Wednesday, December 06, 2006

Anguish of a cricket fan

I don't know what is it with Indian sports administrations & their hatred for cricket. The only reason we ever get to hear for the failure of our hockey, football, volleyball or any other teams is 'people only want cricket so nobody wants to play other sports'. This is such a lame excuse and more than that it is such an easy way out such an easy way of passing the buck.

Everybody from KPS Gill (hockey), IM Vijayan (football) and Michael Ferreira (Billiards) to Vijay Amritraj (tennis) has towed the same line for just too many years. I wonder what these powerful men are themselves doing to improve their respective sports. And why should Sharad Pawar or Jagmohan Dalmiya be worried? Why should the media and public blame cricket? Its not cricket's mistake that other sports are not popular. Remember, cricket also rose from the dirt a few years ago. Those days are still not forgotten when the national team had to travel in unreserved third class train compartments.
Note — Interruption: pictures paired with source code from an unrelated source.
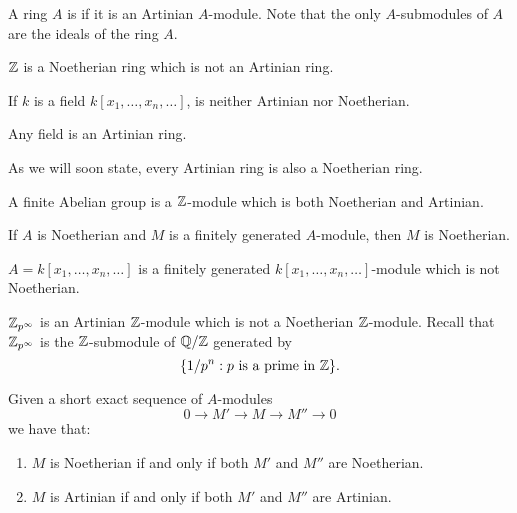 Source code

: \documentclass{ximera}
\begin{document}
\begin{definition} A ring $A$ is  if it is an Artinian $A$-module. Note that the only $A$-submodules of $A$ are the ideals of the ring $A$.
\end{definition}

\begin{example} $\mathbb Z$ is a Noetherian ring which is not an Artinian ring.
\end{example}

\begin{example} If $k$ is a field $k[x_1,\dots,x_n,\dots]$,  is neither Artinian nor Noetherian. 
\end{example}

\begin{example} Any field is an Artinian ring. 
\end{example}

\begin{remark} As we will soon state, every Artinian ring is also a Noetherian ring. 
\end{remark}



\begin{example} A finite Abelian group is a $\mathbb Z$-module which is both Noetherian and Artinian.
\end{example}



\begin{proposition} If $A$ is Noetherian and $M$ is a finitely generated $A$-module, then $M$ is Noetherian.
\end{proposition}


\begin{example} $A=k[x_1,\dots,x_n,\dots]$ is a finitely generated $k[x_1,\dots,x_n,\dots]$-module which is not Noetherian.
\end{example}

\begin{example} $\mathbb Z_{p^\infty}$ is an Artinian $\mathbb Z$-module which is not a Noetherian $\mathbb Z$-module. Recall that $\mathbb Z_{p^\infty}$ is the $\mathbb Z$-submodule of $\mathbb Q/\mathbb Z$ generated by
\[
\{1/p^n : p\text{ is a prime in } \mathbb Z\}.
\]
\end{example}





\begin{proposition}  Given a short exact sequence of $A$-modules
\[
0\to M' \to M\to M'' \to 0
\]
we have that:
\begin{enumerate}
\item $M$ is Noetherian if and only if both $M'$ and $M''$ are Noetherian.
\item $M$ is Artinian if and only if both $M'$ and $M''$ are Artinian.
\end{enumerate}
\end{proposition}
\end{document}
I don't agree that you cannot find a decent number of followers for any sport in this country of a 100 crore. Australia for example has a population of just under 2 crore. It excells at Rugby, Cricket, Footy (Aussie rules football), Hockey, Swimming, Athletics, Tennis, Yachting, Extreme sports, X games and last year they qualified for the football world cup too! On an average any normal Australian fanatically follows at least 2 sports and supports his national teams in any number of them.
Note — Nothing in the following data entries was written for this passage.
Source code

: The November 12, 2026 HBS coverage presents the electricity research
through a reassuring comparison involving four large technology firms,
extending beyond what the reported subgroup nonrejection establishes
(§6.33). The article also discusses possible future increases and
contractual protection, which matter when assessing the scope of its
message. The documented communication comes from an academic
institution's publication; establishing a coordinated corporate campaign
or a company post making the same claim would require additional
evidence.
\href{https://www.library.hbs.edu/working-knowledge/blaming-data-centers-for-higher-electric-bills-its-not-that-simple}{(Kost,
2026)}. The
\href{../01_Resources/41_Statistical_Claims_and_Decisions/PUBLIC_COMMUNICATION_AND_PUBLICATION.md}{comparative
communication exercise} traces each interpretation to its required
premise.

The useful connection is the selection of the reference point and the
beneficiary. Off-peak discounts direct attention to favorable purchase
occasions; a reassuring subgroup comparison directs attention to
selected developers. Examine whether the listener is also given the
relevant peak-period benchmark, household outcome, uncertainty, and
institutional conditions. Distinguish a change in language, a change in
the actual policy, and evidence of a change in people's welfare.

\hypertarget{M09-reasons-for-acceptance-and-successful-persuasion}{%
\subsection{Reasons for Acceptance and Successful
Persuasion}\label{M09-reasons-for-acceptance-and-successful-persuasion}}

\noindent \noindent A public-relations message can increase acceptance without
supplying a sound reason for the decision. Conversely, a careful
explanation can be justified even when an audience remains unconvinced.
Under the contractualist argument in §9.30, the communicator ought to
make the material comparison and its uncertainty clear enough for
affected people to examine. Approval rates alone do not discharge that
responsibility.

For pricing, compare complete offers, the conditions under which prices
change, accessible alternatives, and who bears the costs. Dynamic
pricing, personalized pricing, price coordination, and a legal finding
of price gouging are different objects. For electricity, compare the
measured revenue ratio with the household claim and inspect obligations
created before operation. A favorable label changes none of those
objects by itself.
I have heard Indians say that this is possible only because Aussies are born sports buffs. Give me a break. Love for sports is a cultural thing and can be manufactured out of nowhere. You make organized concentrated efforts at popularising sports and rest assured it will pay you rich dividents albeit after a decade or two. In Britain, cricket is only the fourth or fifth most popular sport and nobody cared for it till not so long ago. Last season though, the picture was entirely different when cricket stole the show even against the booming opening of EPL & Rugby season. Of course ECB had taken special efforts to promote the Ashes and the English side played well, in turn attracting people to cricket.

At a different level, NFL (American National Football League) made really concerted efforts to popularise its sport. Now American Football is America's 3rd most popular game. Chine began its drive for athletics & gymnastics only after the 80's. And it has risen faster than a phoenix.
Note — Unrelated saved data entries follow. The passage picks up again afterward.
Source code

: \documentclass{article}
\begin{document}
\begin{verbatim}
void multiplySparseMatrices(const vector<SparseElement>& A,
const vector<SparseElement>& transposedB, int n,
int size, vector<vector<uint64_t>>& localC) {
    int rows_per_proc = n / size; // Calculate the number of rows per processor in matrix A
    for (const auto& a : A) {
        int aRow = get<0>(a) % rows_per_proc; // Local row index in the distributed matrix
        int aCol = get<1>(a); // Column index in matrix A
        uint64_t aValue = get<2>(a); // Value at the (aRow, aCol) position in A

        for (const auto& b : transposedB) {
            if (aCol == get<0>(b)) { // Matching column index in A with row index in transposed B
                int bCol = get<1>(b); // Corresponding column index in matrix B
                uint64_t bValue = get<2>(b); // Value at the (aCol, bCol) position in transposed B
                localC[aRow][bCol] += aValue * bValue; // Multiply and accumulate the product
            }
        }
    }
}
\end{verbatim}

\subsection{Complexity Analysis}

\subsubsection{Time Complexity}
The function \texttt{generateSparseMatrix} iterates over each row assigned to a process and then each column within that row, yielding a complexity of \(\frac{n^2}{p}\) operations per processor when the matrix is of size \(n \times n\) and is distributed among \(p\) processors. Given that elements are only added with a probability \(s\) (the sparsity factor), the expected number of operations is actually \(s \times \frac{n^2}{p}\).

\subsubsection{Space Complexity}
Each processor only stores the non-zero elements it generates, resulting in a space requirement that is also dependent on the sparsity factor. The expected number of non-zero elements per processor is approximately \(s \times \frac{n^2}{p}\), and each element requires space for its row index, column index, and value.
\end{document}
The way I see it is that lack of popularity produces poor sportsmen and lack of quality de-popularises the game further. A vicious circle. However, sports administrations can use this very vicious circle to their advantage. If large scale sporting events are organized well they can draw a lot of money which then can be diverted into further popularization of sports and in infrastructure. The Chinese way.

I'm not here to suggest easy solutions. I don't even have enough information on fund raising campaigns. But having all said and done I want our sports administrations to chart out concrete plans for growth rather than make a quiet backdoor exit and do a lot of mudslinging.